Are there any reasons MSVC generates all these mov instructions? Is it just because of bad register allocation, or is it because it knows this function will get inlined a lot, so it just doesn't care?
If you look at the generated code of lerp_fma_3
, MSVC also generates other instructions like vmovss3
, vxorps
, or vmovups
. Why does it decide to generate code like this and will all of those get optimized out when inlined?
In cases when you cannot inline, at least for MSVC you can make ABI better by enabling vectorcall calling convention - add __vectorcall to function or compile whole TU with /Gv. It will pass simd arguments in simd register, no need for moving them to/from stack.
Thanks, I was unsure about this but forgot to ask (because GCC always generates vinsertps
for floats which makes me want to only use __m128
, but MSVC doesn't use the same register for SIMD vs float parameter).

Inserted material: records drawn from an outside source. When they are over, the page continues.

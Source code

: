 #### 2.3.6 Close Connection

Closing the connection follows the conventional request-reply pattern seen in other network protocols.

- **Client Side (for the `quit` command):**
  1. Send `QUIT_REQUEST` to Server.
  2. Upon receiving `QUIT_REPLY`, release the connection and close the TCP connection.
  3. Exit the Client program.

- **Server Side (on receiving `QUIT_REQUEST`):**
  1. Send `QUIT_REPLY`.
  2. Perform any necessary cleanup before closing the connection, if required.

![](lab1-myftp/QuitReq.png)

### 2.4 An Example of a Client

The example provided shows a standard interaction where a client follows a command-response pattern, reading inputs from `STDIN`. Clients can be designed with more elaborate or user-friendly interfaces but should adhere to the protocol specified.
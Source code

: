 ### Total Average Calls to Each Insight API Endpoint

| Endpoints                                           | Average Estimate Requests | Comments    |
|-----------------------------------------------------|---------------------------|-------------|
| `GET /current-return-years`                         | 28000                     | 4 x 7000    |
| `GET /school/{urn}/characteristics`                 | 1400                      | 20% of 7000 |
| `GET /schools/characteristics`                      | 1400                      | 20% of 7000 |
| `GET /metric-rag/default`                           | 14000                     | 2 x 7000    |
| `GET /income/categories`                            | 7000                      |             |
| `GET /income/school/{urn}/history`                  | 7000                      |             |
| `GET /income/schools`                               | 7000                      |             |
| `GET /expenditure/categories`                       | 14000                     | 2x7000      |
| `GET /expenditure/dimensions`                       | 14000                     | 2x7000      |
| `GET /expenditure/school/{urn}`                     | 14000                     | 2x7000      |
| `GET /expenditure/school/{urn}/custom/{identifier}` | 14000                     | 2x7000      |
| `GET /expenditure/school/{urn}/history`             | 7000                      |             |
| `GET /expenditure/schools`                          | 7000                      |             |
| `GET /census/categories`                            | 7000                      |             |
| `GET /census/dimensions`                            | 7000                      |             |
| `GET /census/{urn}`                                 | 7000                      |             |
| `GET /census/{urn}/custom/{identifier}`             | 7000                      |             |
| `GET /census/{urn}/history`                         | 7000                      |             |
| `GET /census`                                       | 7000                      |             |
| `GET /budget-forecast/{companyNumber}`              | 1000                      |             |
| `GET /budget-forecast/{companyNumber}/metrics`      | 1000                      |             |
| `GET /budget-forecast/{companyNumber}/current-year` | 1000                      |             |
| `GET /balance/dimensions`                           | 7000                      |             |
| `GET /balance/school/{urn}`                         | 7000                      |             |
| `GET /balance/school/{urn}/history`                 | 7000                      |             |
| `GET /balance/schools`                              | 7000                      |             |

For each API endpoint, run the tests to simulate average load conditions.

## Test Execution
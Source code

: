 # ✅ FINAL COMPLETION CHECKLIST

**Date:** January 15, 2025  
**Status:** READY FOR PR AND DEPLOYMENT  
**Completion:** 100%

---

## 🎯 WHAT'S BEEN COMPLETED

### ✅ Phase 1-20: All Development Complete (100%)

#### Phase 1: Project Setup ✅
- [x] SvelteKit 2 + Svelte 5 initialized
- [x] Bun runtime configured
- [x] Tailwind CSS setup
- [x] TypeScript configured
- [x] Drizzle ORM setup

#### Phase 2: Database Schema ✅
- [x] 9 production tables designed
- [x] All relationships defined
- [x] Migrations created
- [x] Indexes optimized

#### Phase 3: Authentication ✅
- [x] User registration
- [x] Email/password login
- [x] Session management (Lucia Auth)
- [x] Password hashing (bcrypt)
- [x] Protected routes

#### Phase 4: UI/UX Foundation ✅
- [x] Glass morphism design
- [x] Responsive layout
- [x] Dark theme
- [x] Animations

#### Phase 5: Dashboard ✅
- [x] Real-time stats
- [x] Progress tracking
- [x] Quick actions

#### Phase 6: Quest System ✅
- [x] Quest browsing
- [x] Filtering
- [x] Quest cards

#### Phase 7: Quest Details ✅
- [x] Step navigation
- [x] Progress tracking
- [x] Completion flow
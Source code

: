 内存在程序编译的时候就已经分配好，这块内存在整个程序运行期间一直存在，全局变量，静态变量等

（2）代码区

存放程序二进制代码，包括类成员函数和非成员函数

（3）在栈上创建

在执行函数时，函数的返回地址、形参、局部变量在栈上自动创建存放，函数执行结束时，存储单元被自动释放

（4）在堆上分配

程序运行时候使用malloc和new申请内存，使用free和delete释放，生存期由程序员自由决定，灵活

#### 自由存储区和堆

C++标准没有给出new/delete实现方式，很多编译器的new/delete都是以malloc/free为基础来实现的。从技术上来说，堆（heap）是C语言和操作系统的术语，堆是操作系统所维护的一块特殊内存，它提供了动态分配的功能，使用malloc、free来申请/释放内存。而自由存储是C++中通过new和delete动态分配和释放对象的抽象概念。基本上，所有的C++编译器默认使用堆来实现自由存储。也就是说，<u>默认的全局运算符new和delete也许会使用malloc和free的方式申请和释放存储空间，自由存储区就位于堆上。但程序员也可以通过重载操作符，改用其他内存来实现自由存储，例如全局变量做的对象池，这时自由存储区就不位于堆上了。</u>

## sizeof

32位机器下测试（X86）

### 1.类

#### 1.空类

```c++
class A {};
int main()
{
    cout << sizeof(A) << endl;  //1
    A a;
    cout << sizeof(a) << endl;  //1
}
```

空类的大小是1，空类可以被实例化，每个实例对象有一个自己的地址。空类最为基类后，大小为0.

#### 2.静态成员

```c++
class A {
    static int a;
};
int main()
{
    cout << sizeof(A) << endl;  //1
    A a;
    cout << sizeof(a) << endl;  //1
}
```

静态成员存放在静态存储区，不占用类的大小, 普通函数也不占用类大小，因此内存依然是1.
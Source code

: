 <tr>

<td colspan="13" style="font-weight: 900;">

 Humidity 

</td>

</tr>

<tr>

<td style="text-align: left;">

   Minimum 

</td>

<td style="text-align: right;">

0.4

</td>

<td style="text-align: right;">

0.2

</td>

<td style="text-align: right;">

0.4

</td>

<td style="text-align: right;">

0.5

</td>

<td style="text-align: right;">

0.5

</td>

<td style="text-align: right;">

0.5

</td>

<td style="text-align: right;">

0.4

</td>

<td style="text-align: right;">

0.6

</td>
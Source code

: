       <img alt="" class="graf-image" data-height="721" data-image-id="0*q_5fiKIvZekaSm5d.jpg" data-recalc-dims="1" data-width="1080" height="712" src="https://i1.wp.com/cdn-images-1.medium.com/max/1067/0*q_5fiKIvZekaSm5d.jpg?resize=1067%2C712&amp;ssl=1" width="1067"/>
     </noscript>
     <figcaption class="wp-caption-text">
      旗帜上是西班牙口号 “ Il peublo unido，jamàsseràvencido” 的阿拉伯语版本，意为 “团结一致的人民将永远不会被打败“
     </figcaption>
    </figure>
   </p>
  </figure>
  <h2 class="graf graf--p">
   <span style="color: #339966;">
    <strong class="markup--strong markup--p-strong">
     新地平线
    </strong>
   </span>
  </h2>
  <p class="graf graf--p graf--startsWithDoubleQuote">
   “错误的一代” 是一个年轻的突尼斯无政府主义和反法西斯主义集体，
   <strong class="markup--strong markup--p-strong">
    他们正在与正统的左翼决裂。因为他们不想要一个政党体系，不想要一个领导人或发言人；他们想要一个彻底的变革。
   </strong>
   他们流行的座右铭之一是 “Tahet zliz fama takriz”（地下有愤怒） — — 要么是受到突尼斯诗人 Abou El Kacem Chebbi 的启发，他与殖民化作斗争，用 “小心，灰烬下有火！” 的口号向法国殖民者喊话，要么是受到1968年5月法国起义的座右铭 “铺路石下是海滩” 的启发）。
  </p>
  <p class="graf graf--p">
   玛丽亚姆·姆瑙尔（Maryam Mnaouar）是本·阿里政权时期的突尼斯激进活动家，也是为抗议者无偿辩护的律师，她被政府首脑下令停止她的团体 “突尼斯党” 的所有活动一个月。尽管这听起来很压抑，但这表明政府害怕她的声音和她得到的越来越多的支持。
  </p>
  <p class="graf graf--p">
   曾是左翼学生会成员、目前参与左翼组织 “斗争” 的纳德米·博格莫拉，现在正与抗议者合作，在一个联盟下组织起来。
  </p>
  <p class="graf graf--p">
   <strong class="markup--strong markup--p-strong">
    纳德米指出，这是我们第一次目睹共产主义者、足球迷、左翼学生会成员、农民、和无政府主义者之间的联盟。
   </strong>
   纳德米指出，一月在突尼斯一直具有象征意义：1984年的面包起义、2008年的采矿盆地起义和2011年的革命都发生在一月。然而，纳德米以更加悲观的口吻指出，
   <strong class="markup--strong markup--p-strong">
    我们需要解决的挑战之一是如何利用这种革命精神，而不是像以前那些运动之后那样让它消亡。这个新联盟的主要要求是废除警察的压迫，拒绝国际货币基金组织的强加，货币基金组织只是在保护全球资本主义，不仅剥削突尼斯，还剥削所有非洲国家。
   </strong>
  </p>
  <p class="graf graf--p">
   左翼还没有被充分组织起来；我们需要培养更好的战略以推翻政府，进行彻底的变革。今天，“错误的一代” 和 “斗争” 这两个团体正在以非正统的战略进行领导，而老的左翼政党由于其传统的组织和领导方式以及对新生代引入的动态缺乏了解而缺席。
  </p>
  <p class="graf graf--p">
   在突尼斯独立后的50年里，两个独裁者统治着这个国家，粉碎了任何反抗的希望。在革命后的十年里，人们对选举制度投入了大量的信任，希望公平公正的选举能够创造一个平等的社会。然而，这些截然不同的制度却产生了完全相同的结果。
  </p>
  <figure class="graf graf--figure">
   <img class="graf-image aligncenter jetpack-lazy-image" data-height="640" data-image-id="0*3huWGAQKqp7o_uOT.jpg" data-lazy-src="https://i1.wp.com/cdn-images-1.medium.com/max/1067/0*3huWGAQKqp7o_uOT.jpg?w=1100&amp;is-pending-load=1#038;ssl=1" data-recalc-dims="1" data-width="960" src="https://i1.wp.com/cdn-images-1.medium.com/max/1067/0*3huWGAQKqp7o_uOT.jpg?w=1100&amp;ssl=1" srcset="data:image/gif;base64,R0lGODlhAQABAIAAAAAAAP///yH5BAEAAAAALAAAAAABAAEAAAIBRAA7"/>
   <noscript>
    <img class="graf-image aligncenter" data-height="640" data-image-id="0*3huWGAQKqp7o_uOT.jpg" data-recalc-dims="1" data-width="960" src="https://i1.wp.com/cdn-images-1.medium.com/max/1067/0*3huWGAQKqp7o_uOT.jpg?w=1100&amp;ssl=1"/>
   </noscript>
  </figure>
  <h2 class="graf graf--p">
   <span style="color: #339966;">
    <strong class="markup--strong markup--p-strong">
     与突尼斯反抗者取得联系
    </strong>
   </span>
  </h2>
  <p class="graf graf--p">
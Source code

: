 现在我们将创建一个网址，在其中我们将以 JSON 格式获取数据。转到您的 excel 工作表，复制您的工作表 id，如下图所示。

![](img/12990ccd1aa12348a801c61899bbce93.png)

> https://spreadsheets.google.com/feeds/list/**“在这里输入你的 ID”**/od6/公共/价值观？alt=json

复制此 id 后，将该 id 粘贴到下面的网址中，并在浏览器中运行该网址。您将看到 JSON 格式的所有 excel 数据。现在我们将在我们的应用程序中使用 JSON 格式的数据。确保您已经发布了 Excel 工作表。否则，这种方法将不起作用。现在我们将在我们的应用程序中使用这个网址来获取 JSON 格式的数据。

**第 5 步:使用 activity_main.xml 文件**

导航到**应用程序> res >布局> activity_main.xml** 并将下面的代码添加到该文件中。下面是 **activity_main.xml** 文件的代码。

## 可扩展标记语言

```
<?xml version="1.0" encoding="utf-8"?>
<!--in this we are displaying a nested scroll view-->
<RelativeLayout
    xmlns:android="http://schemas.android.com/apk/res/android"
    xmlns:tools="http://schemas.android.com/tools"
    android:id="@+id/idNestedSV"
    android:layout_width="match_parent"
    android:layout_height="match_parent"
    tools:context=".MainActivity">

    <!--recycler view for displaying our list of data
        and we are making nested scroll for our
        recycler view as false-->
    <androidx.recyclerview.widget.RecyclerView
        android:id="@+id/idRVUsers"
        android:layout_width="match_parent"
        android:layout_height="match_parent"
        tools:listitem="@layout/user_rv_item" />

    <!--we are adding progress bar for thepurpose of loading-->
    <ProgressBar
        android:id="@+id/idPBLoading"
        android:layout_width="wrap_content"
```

Also, do I need to worry about all the extra vinsertps
that GCC generates? Or will those disappear when the function gets inlined?
Generally you want to avoid /fp:fast or -ffast-math compiler options. Because that means the code compiler produces is not doing same calculations you specified. It is free to rearrange float operations and calculate completely different thing
If you look at the beginning comment, I think that -ffast-math
should be avoided (because GCC generates worse code while Clang generates less precise code), while /fp:fast
isn't as aggressive and I haven't seen any weird/incorrect code from it.
Because without it the actual call to CRT fmaf function is not as cheap as doing separate mul and add.
Interesting, what will CRT fmaf function get generated to when you're on platforms that don't have fma?